点刻線文系土器と「貝と蝶」
貝塚時代前4期の土器は、特徴的で出土量も多いためか、考古学者たちも饒舌だ。前4期では、奄美と沖縄の様式が異なり、二つの土器様式圏に分離する唯一の時期だとされている。
分離期の沖縄の土器は、伊波式、荻堂式、大山式と呼ばれている。
約4500年前に「貝」トーテムの段階に入る(前3期)。約4000年前には蝶形骨器が出現している。約3500年前の前4期は、他界の発生の段階だ。
この段階で、土器に「蝶」が込められる。特に荻堂式に特徴的な山形の突起だ。土器の表現は「貝と蝶」をメインにしている。
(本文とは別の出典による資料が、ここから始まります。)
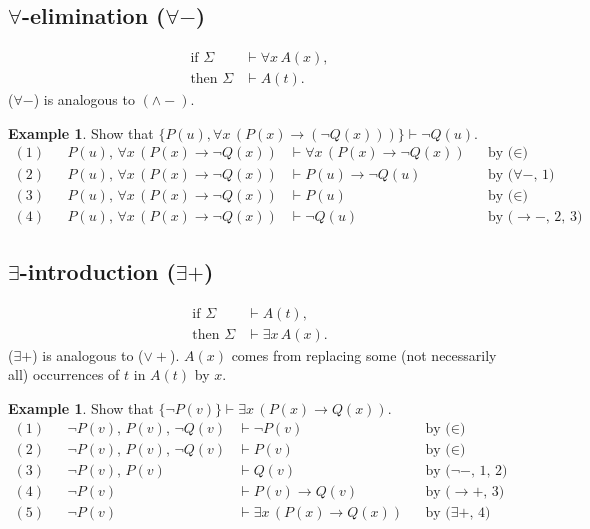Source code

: \documentclass[11pt]{article}
\theoremstyle{definition}
\newtheorem{exmp}[thm]{Example}
\begin{document}
\subsection{$\forall$-elimination ($\forall-$)}
\vspace{-0.25cm}
\begin{align*}
    \text{if } \Sigma &\vdash \forall x \, A(x), \\
    \text{then } \Sigma &\vdash A(t).
\end{align*}
($\forall-$) is analogous to $(\wedge-)$.

\begin{exmp}
Show that $\{P(u), \forall x \, (P(x) \rightarrow (\neg Q(x)))\} \vdash \neg Q(u)$.
\begin{align*}
    (1) & & P(u),\, \forall x \, (P(x) \rightarrow \neg Q(x)) &\vdash \forall x \, (P(x) \rightarrow \neg Q(x)) & & \text{by ($\in$)} \\
    (2) & & P(u),\, \forall x \, (P(x) \rightarrow \neg Q(x)) &\vdash P(u) \rightarrow \neg Q(u) & & \text{by ($\forall-$, 1)} \\
    (3) & & P(u),\, \forall x \, (P(x) \rightarrow \neg Q(x)) &\vdash P(u) & & \text{by ($\in$)} \\
    (4) & & P(u),\, \forall x \, (P(x) \rightarrow \neg Q(x)) &\vdash \neg Q(u) & & \text{by ($\rightarrow-$, 2, 3)} 
\end{align*}
\end{exmp}

\subsection{$\exists$-introduction ($\exists+$)}
\vspace{-0.25cm}
\begin{align*}
    \text{if } \Sigma &\vdash A(t), \\
    \text{then } \Sigma &\vdash \exists x \, A(x).
\end{align*}
($\exists+$) is analogous to ($\vee+$). $A(x)$ comes from replacing some (not necessarily all) occurrences of $t$ in $A(t)$ by $x$.


\begin{exmp}
Show that $\{\neg P(v)\} \vdash \exists x\,(P(x) \rightarrow Q(x))$.
\begin{align*}
    (1) & & \neg P(v),\, P(v),\, \neg Q(v) &\vdash \neg P(v) & & \text{by ($\in$)} \\
    (2) & & \neg P(v),\, P(v),\, \neg Q(v) &\vdash P(v) & & \text{by ($\in$)} \\
    (3) & & \neg P(v),\, P(v) &\vdash Q(v) & & \text{by ($\neg-$, 1, 2)} \\
    (4) & & \neg P(v) &\vdash P(v) \rightarrow Q(v) & & \text{by ($\rightarrow+$, 3)} \\
    (5) & & \neg P(v) &\vdash \exists x\,(P(x) \rightarrow Q(x)) & & \text{by ($\exists+$, 4)}
\end{align*}
\end{exmp}
\end{document}
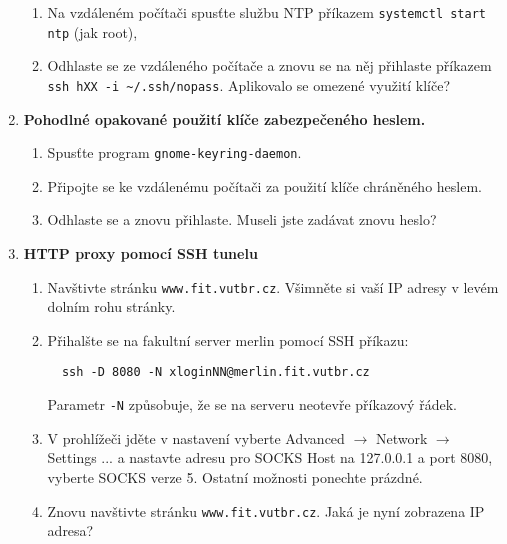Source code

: \begin{enumerate}
\begin{enumerate}
      \item Na vzdáleném počítači spusťte službu NTP příkazem {\tt systemctl
        start ntp} (jak root),

      \item Odhlaste se ze vzdáleného počítače a znovu se na něj přihlaste
        příkazem {\tt ssh hXX -i \textasciitilde/.ssh/nopass}. Aplikovalo se
        omezené využití klíče?

    \end{enumerate}


  \item {\bf Pohodlné opakované použití klíče zabezpečeného heslem.}

    \begin{enumerate}

      \item Spusťte program {\tt gnome-keyring-daemon}.

      \item Připojte se ke vzdálenému počítači za použití klíče chráněného
        heslem.

      \item Odhlaste se a znovu přihlaste. Museli jste zadávat znovu heslo?

    \end{enumerate}

      \item {\bf HTTP proxy pomocí SSH tunelu}

    \begin{enumerate}

      \item Navštivte stránku {\tt www.fit.vutbr.cz}. Všimněte si vaší IP adresy v levém dolním rohu stránky.

      \item Přihalšte se na fakultní server merlin pomocí SSH příkazu:
\begin{verbatim}
  ssh -D 8080 -N xloginNN@merlin.fit.vutbr.cz
\end{verbatim}

        Parametr {\tt -N} způsobuje, že se na serveru neotevře příkazový řádek.

      \item V prohlížeči jděte v nastavení vyberte Advanced $\rightarrow$ Network $\rightarrow$
        Settings ... a nastavte adresu pro SOCKS
        Host na 127.0.0.1 a port 8080, vyberte SOCKS verze 5. Ostatní možnosti
        ponechte prázdné.

      \item Znovu navštivte stránku {\tt www.fit.vutbr.cz}. Jaká je nyní zobrazena IP adresa?

    \end{enumerate}

\end{enumerate}


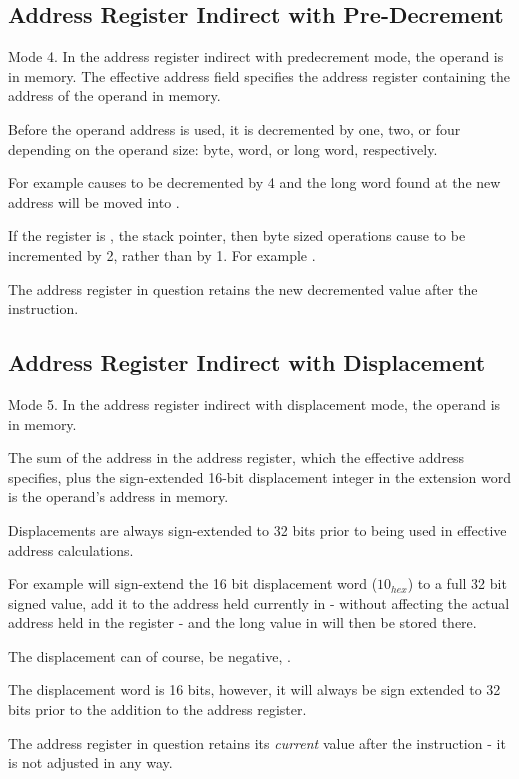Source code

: \subsection{Address Register Indirect with Pre-Decrement}
Mode 4. In the address register indirect with predecrement mode, the operand is in memory. The effective address field specifies the address register containing the address of the operand in memory. 

Before the operand address is used, it is decremented by one, two, or four depending on the operand size: byte, word, or long word, respectively. 

For example  causes  to be decremented by 4 and the long word found at the new address will be moved into .

If the register is , the stack pointer, then byte sized operations cause  to be incremented by 2, rather than by 1. For example .

The address register in question retains the new decremented value after the instruction.

\subsection{Address Register Indirect with Displacement}
Mode 5. In the address register indirect with displacement mode, the operand is in memory. 

The sum of the address in the address register, which the effective address specifies, plus the sign-extended 16-bit displacement integer in the extension word is the operand’s address in memory. 

Displacements are always sign-extended to 32 bits prior to being used in effective address calculations.

For example  will sign-extend the 16 bit displacement word ($10_{hex}$) to a full 32 bit signed value, add it to the address held currently in  - without affecting the actual address held in the register - and the long value in  will then be stored there.

The displacement can of course, be negative, .

The displacement word is 16 bits, however, it will always be sign extended to 32 bits prior to the addition to the address register.

The address register in question retains its \emph{current} value after the instruction - it is not adjusted in any way.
これは、奄美、沖縄の刺青表現が、「貝と蝶」を基本にしているのと同期している。つまり、現在まで伝えられた刺青のデザインは、前4期の点刻線文系の土器デザインと同期している。
ただし、沖縄の刺青に典型的な「丸星」や「五つ星」と類似はあっても同一文様ではない。思考は同期しているが、刺青のデザインも土器デザインと同様、変遷することがあったと想定すべきなのかもしれない。
注目するのは、伊波式でみられるように、土器の口が方形であることだ。これは、「貝」トーテムがサンゴ礁へと拡張されたことを示すのかもしれない。この形態は、琉球弧の竪穴式住居が方形であるのに対応すると思える。